The proposal, which would also display rainbow flags on other municipal buildings, was defeated by a vote of 6-1.
Independence Mayor Eileen Weir said this is at least the second time she has brought a proposal forward to allow for the pride flag to be flown during the month of June.
“It's just a way of recognizing our values and our city about diversity, inclusion, equity and making people feel welcome, feel safe in our city,” Weir said.
Weir says after they created a diversity and inclusion task force in 2019, she thought the the council would be more receptive to the proposal this time around.
Second District Councilmember Brice Stewart, who opposed the proposal, said he’s against flying any flag other than official government flags, not specifically the pride flag.
“I don't think they should be flown on city buildings or properties. As a city, I don't think we should be favoring one organization, group, or movement over another,” Stewart said.
Weir says the city doesn't need to stay neutral about their support for the LGBTQ community.
She says out that the city has singled out various communities for support, including during Black History Month, Women's History Month, a recent statement condemning violence against Asian Americans and Pacific Islanders.
She says not all of these communities have a representative flag, but if they did, she'd also advocate to fly them.
Third District Councilmember Michael Steinmeyer said he’d rather the city focus on more substantive initiatives towards diversity and inclusion that go beyond the pride flag proposal.
“I just want it to not be a hollow gesture. I really want us to look at diversity and inclusion in our city, and how we function and operate.
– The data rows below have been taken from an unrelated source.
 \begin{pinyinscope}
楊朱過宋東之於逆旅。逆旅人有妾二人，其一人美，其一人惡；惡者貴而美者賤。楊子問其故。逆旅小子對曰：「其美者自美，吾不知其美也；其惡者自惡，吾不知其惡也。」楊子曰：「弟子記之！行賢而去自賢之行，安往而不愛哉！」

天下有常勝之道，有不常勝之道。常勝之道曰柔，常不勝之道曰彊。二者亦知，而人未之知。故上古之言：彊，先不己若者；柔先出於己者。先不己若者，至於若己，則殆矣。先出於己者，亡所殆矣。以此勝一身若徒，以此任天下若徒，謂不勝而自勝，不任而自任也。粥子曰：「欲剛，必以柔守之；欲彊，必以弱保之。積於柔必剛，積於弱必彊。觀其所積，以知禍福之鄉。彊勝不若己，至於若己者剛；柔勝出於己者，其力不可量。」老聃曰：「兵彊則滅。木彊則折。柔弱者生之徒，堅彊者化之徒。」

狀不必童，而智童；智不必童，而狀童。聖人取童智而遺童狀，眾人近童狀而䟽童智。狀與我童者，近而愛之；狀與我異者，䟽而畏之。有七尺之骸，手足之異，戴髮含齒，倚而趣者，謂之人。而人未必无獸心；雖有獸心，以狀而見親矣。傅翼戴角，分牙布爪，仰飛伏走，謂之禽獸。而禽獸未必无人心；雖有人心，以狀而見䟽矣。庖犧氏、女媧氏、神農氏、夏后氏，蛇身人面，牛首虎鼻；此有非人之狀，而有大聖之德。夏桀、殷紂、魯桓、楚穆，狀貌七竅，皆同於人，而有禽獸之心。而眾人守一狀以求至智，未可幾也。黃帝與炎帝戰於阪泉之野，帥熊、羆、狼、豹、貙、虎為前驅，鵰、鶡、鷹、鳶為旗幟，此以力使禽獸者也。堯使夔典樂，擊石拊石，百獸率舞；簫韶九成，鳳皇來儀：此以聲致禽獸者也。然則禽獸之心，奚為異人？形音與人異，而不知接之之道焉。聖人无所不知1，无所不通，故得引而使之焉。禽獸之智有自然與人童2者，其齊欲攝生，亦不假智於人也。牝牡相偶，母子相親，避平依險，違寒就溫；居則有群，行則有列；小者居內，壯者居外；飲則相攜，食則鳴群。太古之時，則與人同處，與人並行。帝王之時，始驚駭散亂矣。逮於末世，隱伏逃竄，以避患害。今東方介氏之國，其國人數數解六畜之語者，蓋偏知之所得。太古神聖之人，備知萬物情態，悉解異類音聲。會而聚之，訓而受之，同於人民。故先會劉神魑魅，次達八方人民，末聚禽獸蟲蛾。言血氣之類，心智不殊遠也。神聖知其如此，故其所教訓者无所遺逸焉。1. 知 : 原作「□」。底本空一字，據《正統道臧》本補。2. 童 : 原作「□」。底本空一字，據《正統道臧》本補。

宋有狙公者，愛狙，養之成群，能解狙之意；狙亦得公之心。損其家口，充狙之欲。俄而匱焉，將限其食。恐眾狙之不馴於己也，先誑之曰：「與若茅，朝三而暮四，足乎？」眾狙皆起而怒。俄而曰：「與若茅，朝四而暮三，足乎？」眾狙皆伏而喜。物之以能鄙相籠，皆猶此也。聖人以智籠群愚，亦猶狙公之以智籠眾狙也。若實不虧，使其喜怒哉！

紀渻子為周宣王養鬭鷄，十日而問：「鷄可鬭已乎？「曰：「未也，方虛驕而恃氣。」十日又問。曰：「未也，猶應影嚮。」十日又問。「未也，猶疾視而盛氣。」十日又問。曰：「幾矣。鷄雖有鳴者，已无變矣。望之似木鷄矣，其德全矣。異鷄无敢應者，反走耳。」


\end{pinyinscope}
And I don't think that just putting a flag up a pole does that for our city,” Steinmeyer said.
Inoru Wade, vice president of the Kansas City Center for Inclusion, said gestures like these are not just symbolic for the LGBTQ community.
“It has a vital meaning not only to be represented at an official, municipal government building, but also the additional representation of saying you're welcome here,” Wade said. “And what the council people did, regardless of their intention or not, was say, you're not welcome here.”
Weir says that while the symbol of the pride flag may not meaningful to everyone, it has been powerful to the members of the LGBTQ community that have reached out in appreciation of her displaying the pride flag outside her office.
She says she plans to reintroduce it next year as well — in addition to other efforts to embrace diversity and equity.
“There's real work to be done that goes well beyond flying a flag, and I certainly have not lost sight of that,” Weir said.